So there you are – the alluring character from Shakespeare, made eternal in plot, verse, and image, interpreted variously, including by gentle lechers and by concerned psychologists, fraught with possibilities for our own day.

No wonder director/author Dustin Wills selected Ophelia for his project – including a UT workshop with staged readings in 2005, and now, after his
villeggiatura in Italy, for this first production of a rechristened theatre company.

It just didn’t work for me.

Wills chose to split Ophelia into five personae – Ophelias “in love,” “impassioned,” “on edge,” “undone,” and “in water.” Designer Lisa Laratta and lighting designer Megan M. Reilly create a haunting nowhere for them to co-exist. Upon entering the theatre we find a rectangular space defined by chalk-white rafters with a teardrop pond at the back of it. The five Ophelias gather dreamily around the water.
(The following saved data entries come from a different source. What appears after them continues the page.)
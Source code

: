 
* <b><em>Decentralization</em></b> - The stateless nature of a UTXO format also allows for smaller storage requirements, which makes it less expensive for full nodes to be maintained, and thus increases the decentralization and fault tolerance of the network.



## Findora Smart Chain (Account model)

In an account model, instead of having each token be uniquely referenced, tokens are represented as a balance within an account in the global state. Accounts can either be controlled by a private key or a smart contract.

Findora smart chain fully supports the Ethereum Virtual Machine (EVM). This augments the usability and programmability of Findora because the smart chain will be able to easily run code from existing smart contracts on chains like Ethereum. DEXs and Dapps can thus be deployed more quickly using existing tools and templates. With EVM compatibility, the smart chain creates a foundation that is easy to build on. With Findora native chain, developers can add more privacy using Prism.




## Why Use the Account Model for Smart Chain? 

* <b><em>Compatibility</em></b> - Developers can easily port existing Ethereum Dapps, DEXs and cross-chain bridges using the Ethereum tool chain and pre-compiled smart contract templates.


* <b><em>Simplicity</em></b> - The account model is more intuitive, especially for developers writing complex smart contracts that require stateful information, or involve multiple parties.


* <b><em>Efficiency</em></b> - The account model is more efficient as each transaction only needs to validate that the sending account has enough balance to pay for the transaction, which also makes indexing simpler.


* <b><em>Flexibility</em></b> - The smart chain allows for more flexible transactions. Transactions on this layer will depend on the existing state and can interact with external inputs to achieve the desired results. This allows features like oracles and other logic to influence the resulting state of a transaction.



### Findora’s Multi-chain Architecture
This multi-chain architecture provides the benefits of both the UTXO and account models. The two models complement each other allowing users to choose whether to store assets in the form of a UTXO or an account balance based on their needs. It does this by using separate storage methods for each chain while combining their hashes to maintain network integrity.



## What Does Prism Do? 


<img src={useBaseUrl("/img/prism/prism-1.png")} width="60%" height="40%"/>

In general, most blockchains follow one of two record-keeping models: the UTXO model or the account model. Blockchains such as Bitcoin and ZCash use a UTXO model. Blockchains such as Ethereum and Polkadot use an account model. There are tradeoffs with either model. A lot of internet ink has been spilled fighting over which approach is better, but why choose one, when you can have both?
As a joint persona, these five Ophelias are musical, lively and giggly, with the mischievous mutual confidence of high schoolers – they are high on life and thick as thieves. I half-expected one or another to whip out a cell phone and start text messaging.
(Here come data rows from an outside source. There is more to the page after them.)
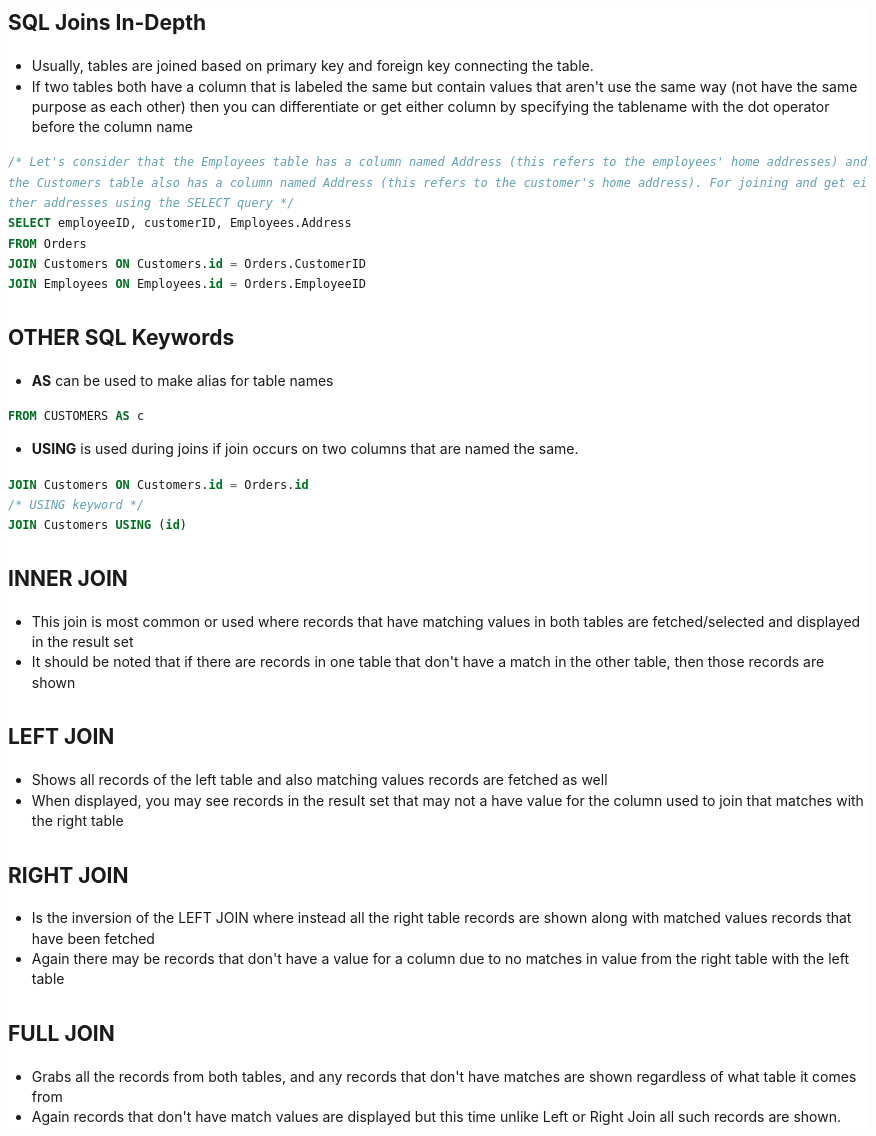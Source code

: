 ## SQL Joins In-Depth
- Usually, tables are joined based on primary key and foreign key connecting the table. 
- If two tables both have a column that is labeled the same but contain values that aren't use the same way (not have the same purpose as each other) then you can differentiate or get either column by specifying the tablename with the dot operator before the column name
```SQL
/* Let's consider that the Employees table has a column named Address (this refers to the employees' home addresses) and the Customers table also has a column named Address (this refers to the customer's home address). For joining and get either addresses using the SELECT query */
SELECT employeeID, customerID, Employees.Address 
FROM Orders 
JOIN Customers ON Customers.id = Orders.CustomerID
JOIN Employees ON Employees.id = Orders.EmployeeID
```

## OTHER SQL Keywords
- **AS** can be used to make alias for table names
```SQL
FROM CUSTOMERS AS c
```
- **USING** is used during joins if join occurs on two columns that are named the same.
```SQL
JOIN Customers ON Customers.id = Orders.id
/* USING keyword */
JOIN Customers USING (id)
```

## INNER JOIN
- This join is most common or used where records that have matching values in both tables are fetched/selected and displayed in the result set
- It should be noted that if there are records in one table that don't have a match in the other table, then those records are shown

## LEFT JOIN
- Shows all records of the left table and also matching values records are fetched as well
- When displayed, you may see records in the result set that may not a have value for the column used to join that matches with the right table

## RIGHT JOIN 
- Is the inversion of the LEFT JOIN where instead all the right table records are shown along with matched values records that have been fetched
- Again there may be records that don't have a value for a column due to no matches in value from the right table with the left table

## FULL JOIN
- Grabs all the records from both tables, and any records that don't have matches are shown regardless of what table it comes from
- Again records that don't have match values are displayed but this time unlike Left or Right Join all such records are shown.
There’s much movement here. For example, they perch on the five ladders ranged like trellises against the framework.
The choreography of these early scenes is novel and appealing, reinforcing the message of untouched innocence. Chanting, singing, and repetition are devices that emphasize the shared identity of the five.
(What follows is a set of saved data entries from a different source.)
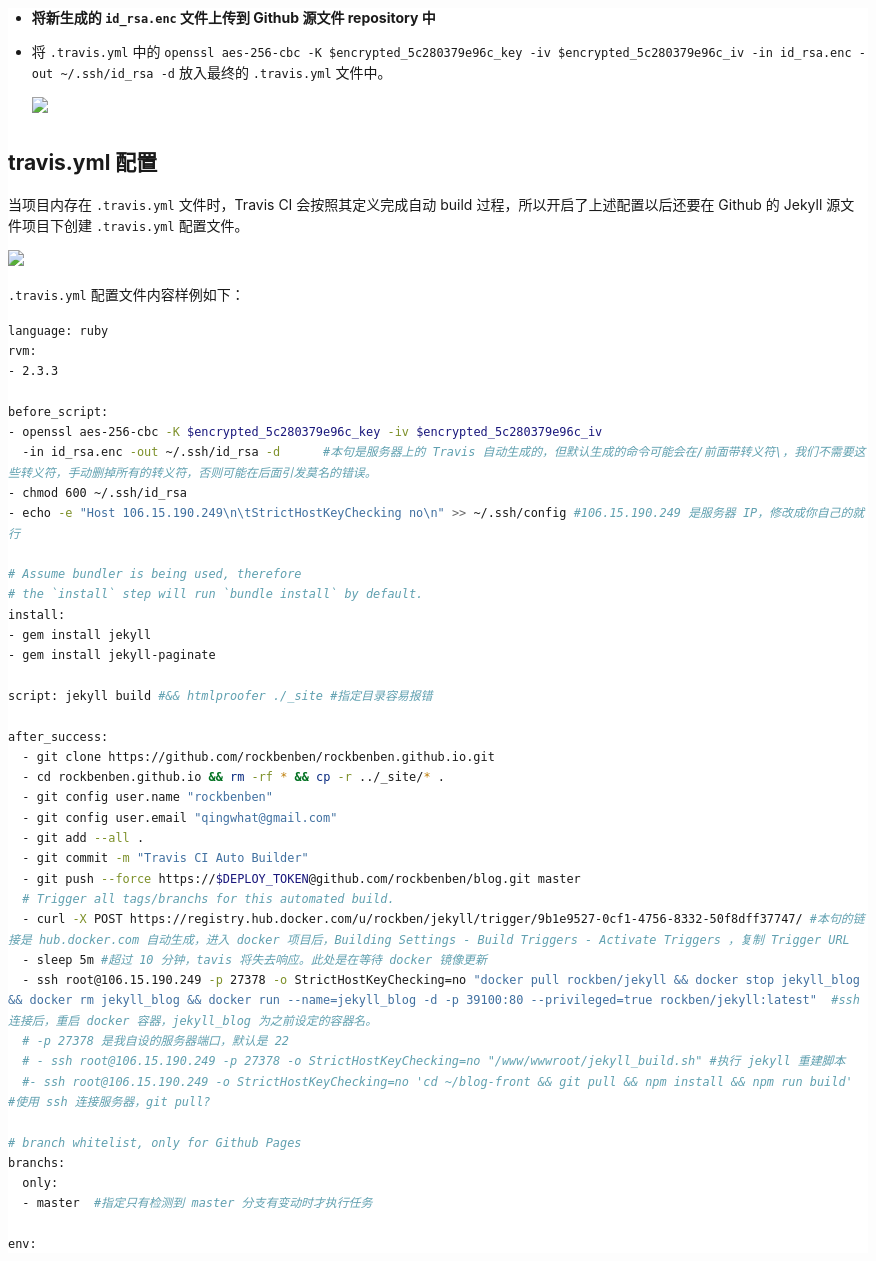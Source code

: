 - **将新生成的 `id_rsa.enc` 文件上传到 Github 源文件 repository 中**

- 将 `.travis.yml` 中的 `openssl aes-256-cbc -K $encrypted_5c280379e96c_key -iv $encrypted_5c280379e96c_iv -in id_rsa.enc -out ~/.ssh/id_rsa -d` 放入最终的 `.travis.yml` 文件中。

  ![](http://tc.seoipo.com/20180504184508.png)

## travis.yml 配置

当项目内存在 `.travis.yml` 文件时，Travis CI 会按照其定义完成自动 build 过程，所以开启了上述配置以后还要在 Github 的 Jekyll 源文件项目下创建 `.travis.yml` 配置文件。

![](http://tc.seoipo.com/20180504141827.png)

`.travis.yml` 配置文件内容样例如下：

```bash
language: ruby
rvm:
- 2.3.3

before_script:
- openssl aes-256-cbc -K $encrypted_5c280379e96c_key -iv $encrypted_5c280379e96c_iv
  -in id_rsa.enc -out ~/.ssh/id_rsa -d      #本句是服务器上的 Travis 自动生成的，但默认生成的命令可能会在/前面带转义符\，我们不需要这些转义符，手动删掉所有的转义符，否则可能在后面引发莫名的错误。
- chmod 600 ~/.ssh/id_rsa
- echo -e "Host 106.15.190.249\n\tStrictHostKeyChecking no\n" >> ~/.ssh/config #106.15.190.249 是服务器 IP，修改成你自己的就行

# Assume bundler is being used, therefore
# the `install` step will run `bundle install` by default.
install:
- gem install jekyll
- gem install jekyll-paginate

script: jekyll build #&& htmlproofer ./_site #指定目录容易报错

after_success:
  - git clone https://github.com/rockbenben/rockbenben.github.io.git
  - cd rockbenben.github.io && rm -rf * && cp -r ../_site/* .
  - git config user.name "rockbenben"
  - git config user.email "qingwhat@gmail.com"
  - git add --all .
  - git commit -m "Travis CI Auto Builder"
  - git push --force https://$DEPLOY_TOKEN@github.com/rockbenben/blog.git master
  # Trigger all tags/branchs for this automated build.
  - curl -X POST https://registry.hub.docker.com/u/rockben/jekyll/trigger/9b1e9527-0cf1-4756-8332-50f8dff37747/ #本句的链接是 hub.docker.com 自动生成，进入 docker 项目后，Building Settings - Build Triggers - Activate Triggers ，复制 Trigger URL
  - sleep 5m #超过 10 分钟，tavis 将失去响应。此处是在等待 docker 镜像更新
  - ssh root@106.15.190.249 -p 27378 -o StrictHostKeyChecking=no "docker pull rockben/jekyll && docker stop jekyll_blog && docker rm jekyll_blog && docker run --name=jekyll_blog -d -p 39100:80 --privileged=true rockben/jekyll:latest"  #ssh 连接后，重启 docker 容器，jekyll_blog 为之前设定的容器名。
  # -p 27378 是我自设的服务器端口，默认是 22
  # - ssh root@106.15.190.249 -p 27378 -o StrictHostKeyChecking=no "/www/wwwroot/jekyll_build.sh" #执行 jekyll 重建脚本
  #- ssh root@106.15.190.249 -o StrictHostKeyChecking=no 'cd ~/blog-front && git pull && npm install && npm run build'   #使用 ssh 连接服务器，git pull?

# branch whitelist, only for Github Pages
branchs:
  only:
  - master  #指定只有检测到 master 分支有变动时才执行任务

env:
```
The action of the piece consists of the sequential exploration of these five. Each steps forward to interact with father Polonius or with the hot Hamlet (both roles played by Gabriel Luna).

Ophelia in love (Sofia Ruiz) is the first on deck. After her unsuccessful interactions with the father/lover, she winds up dead on her back in the water, where she gets to stay for the next hour.

Ophelia impassioned (Chase Crossno) has the next go. She is strong, daring, flirtatious and determined, with an amusing “will she – won’t she – what does she want?” scene, but she gets no farther. Off to the pond.


Ophelia on edge (Lizzi Biggers) is more successful in seductive arts, but she betrays alarm and anguish at her deed. Hamlet just laughs; Polonius goes into righteous rage when he finds Hamlet’s discarded trousers in the playing space.

Off to the pond.

And then there were two.


At about that point I seriously lost interest.


Maybe because Wills’ script is a dog’s breakfast of texts, mixing contemporary adolescent slang (“Oh, shit!”) with pseudo-Elizabethan talk with Shakespeare’s 24-carat verse from other characters or other plays jammed unexpectedly into the mouths of the Ophelias.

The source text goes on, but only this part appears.